Pothos are now considered an invasive species in the American South and Hawaii, so be sure to keep it inside and in its pot!

Pothos plants are tropical and inherently prefer tropical conditions, though I must say that it is a very forgiving plant, and survives a lot of neglect.

It’s used to bright, indirect light and high humidity. In the wild, these guys like to climb up trees and cover the ground in shaded areas.

Though they grow in damp areas, the soil is never fully saturated all the time. Soggy soil leads to root rot which will kill the plant over time.

Exactly Where in My Home Should I Keep My Pothos?

Pearls and Jade Pothos will likely thrive wherever you put them. If you want your plant to keep the beautiful variegated splashes of white, it needs a little more than low-light conditions.

Pothos plants prefer humidity, but they do just fine without it.

They also prefer medium to bright, indirect light, but they do well without it too.

They’re supposed to grow in warm areas that stay above 60 degrees Fahrenheit, but occasional draftiness from your front door likely won’t do any harm.

Basically you keep this chill plant wherever you want!

How Much Light Does a Pearls and Jade Plant Need?

A Pearls and Jade Pothos can survive in almost any light situation, although Pearls and Jade will lose their variegation if they stay in too dark of a place for too long. If you’re keeping it in a windowless room, you may want to take it on a mini-vacation to a sunnier location for a day or two once every week or so.

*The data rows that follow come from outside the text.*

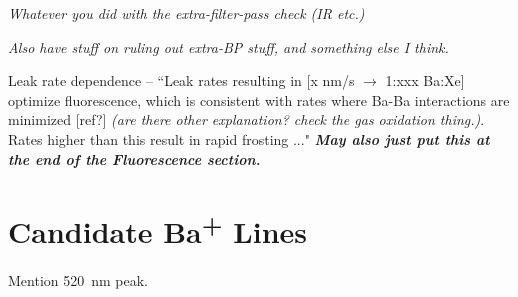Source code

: \emph{\color{gray}Whatever you did with the extra-filter-pass check (IR etc.)}

\emph{\color{gray}Also have stuff on ruling out extra-BP stuff, and something else I think.}

Leak rate dependence -- ``Leak rates resulting in [x nm/s $\rightarrow$ 1:xxx Ba:Xe] optimize fluorescence, which is consistent with rates where Ba-Ba interactions are minimized [ref?] \emph{\color{gray}(are there other explanation?  check the gas oxidation thing.)}.  Rates higher than this result in rapid frosting ..." \emph{\textbf{\color{gray}May also just put this at the end of the  Fluorescence section.}}

\section{Candidate Ba\textsuperscript{+} Lines}
\label{sec:BaPlus}

Mention 520~nm peak.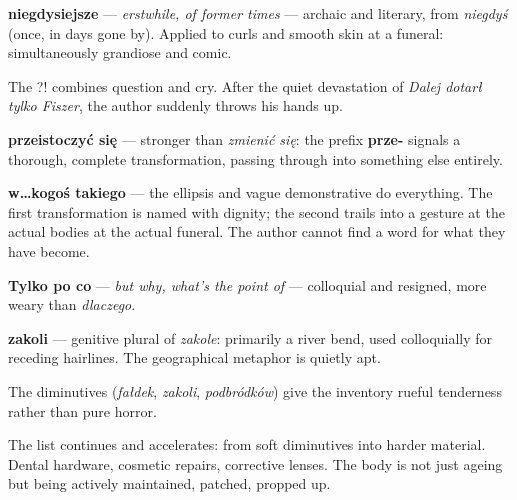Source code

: \textbf{niegdysiejsze} --- \textit{erstwhile, of former times} --- archaic and 
literary, from \textit{niegdyś} (once, in days gone by). Applied to curls and 
smooth skin at a funeral: simultaneously grandiose and comic.

The ?! combines question and cry. After the quiet devastation of 
\textit{Dalej dotarł tylko Fiszer}, the author suddenly throws his hands up.



\textbf{przeistoczyć się} --- stronger than \textit{zmienić się}: the prefix 
\textbf{prze-} signals a thorough, complete transformation, passing through 
into something else entirely.

\textbf{w\ldots kogoś takiego} --- the ellipsis and vague demonstrative do 
everything. The first transformation is named with dignity; the second trails 
into a gesture at the actual bodies at the actual funeral. The author cannot 
find a word for what they have become.



\textbf{Tylko po co} --- \textit{but why, what's the point of} --- colloquial 
and resigned, more weary than \textit{dlaczego}.

\textbf{zakoli} --- genitive plural of \textit{zakole}: primarily a river bend, 
used colloquially for receding hairlines. The geographical metaphor is quietly apt.

The diminutives (\textit{fałdek}, \textit{zakoli}, \textit{podbródków}) give 
the inventory rueful tenderness rather than pure horror.



The list continues and accelerates: from soft diminutives into harder material. 
Dental hardware, cosmetic repairs, corrective lenses. The body is not just 
ageing but being actively maintained, patched, propped up.

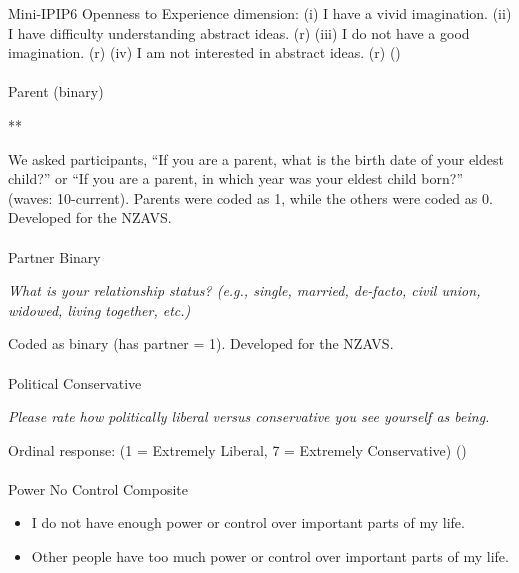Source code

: \documentclass[
  single column]{article}
\makeatletter
\let\oldparagraph\paragraph
\renewcommand{\paragraph}{
    \@ifstar
      \xxxParagraphStar
      \xxxParagraphNoStar
  }
\newcommand{\xxxParagraphStar}[1]{\oldparagraph*{#1}\mbox{}}
\newcommand{\xxxParagraphNoStar}[1]{\oldparagraph{#1}\mbox{}}
\providecommand{\tightlist}{%
  \setlength{\itemsep}{0pt}\setlength{\parskip}{0pt}}\usepackage{longtable,booktabs,array}
\makeatother
\begin{document}
Mini-IPIP6 Openness to Experience dimension: (i) I have a vivid
imagination. (ii) I have difficulty understanding abstract ideas. (r)
(iii) I do not have a good imagination. (r) (iv) I am not interested in
abstract ideas. (r) ()

\paragraph{Parent (binary)}\label{parent-binary}

**

We asked participants, ``If you are a parent, what is the birth date of
your eldest child?'' or ``If you are a parent, in which year was your
eldest child born?'' (waves: 10-current). Parents were coded as 1, while
the others were coded as 0. Developed for the NZAVS.

\paragraph{Partner Binary}\label{partner-binary}

\emph{What is your relationship status? (e.g., single, married,
de-facto, civil union, widowed, living together, etc.)}

Coded as binary (has partner = 1). Developed for the NZAVS.

\paragraph{Political Conservative}\label{political-conservative}

\emph{Please rate how politically liberal versus conservative you see
yourself as being.}

Ordinal response: (1 = Extremely Liberal, 7 = Extremely Conservative)
()

\paragraph{Power No Control Composite}\label{power-no-control-composite}

\begin{itemize}
\tightlist
\item
  I do not have enough power or control over important parts of my life.
\item
  Other people have too much power or control over important parts of my
  life.
\end{itemize}
\end{document}
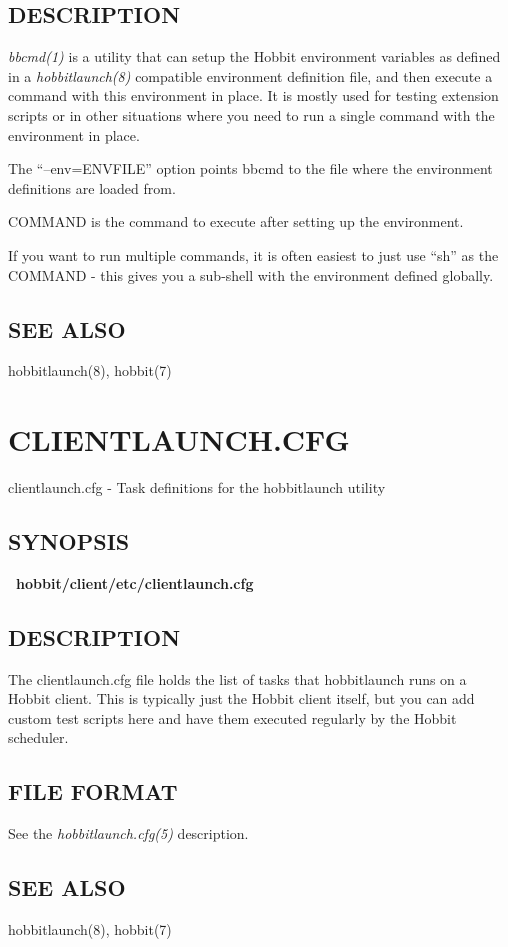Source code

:  
\subsection{DESCRIPTION}
\emph{bbcmd(1)} is a utility that can setup the Hobbit environment
variables as defined in a \emph{hobbitlaunch(8)} compatible
environment definition file, and then execute a command with this
environment in place. It is mostly used for testing extension scripts
or in other situations where you need to run a single command with the
environment in place. 


The ``--env=ENVFILE'' option points bbcmd to the file where the
environment definitions are loaded from. 



COMMAND is the command to execute after setting up the environment. 

If you want to run multiple commands, it is often easiest to just use
``sh'' as the COMMAND - this gives you a sub-shell with the
environment defined globally. 

\subsection{SEE ALSO} hobbitlaunch(8), hobbit(7) 



%
\newpage
\section{CLIENTLAUNCH.CFG}
 clientlaunch.cfg - Task definitions for the hobbitlaunch utility 

 
\subsection{SYNOPSIS}
\textbf{~hobbit/client/etc/clientlaunch.cfg}


 
\subsection{DESCRIPTION}
 The clientlaunch.cfg file holds the list of tasks that hobbitlaunch
 runs on a Hobbit client. This is typically just the Hobbit client
 itself, but you can add custom test scripts here and have them
 executed regularly by the Hobbit scheduler. 


 
\subsection{FILE FORMAT}
 See the \emph{hobbitlaunch.cfg(5)}
 description. 

 
\subsection{SEE ALSO}
hobbitlaunch(8), hobbit(7)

How Often Should I Water a Pearls and Jade Pothos?

It’s best to water when the soil feels dry, about once a week. It can be more or less though depending on your area’s humidity and if you have the heat on.

If you want to consistently water your pothos a little bit every couple days, keep it just *barely* wet at all times.

On a moisture meter, that looks like a 4.

If you water once every other week, it’s okay to water a little deeper, pushing your moisture meter to a 5 or 6 (measure a few hours after watering).

Are Pothos Plants Pet Safe?

Pearls and Jade Pothos (and all other pothos variations) are poisonous to cats, dogs, and if ingested, humans. Keep in a safe location!

How Much Will My Pearls and Jade Pothos?

Pothos plants are invasive and grow quickly. You can expect anywhere from six inches to six feet of growth per year, per vine. The more sunshine they’re exposed to (without getting burned by direct sunlight) the bigger the leaves will get, and the more the vines will seem to turn ‘wooden’.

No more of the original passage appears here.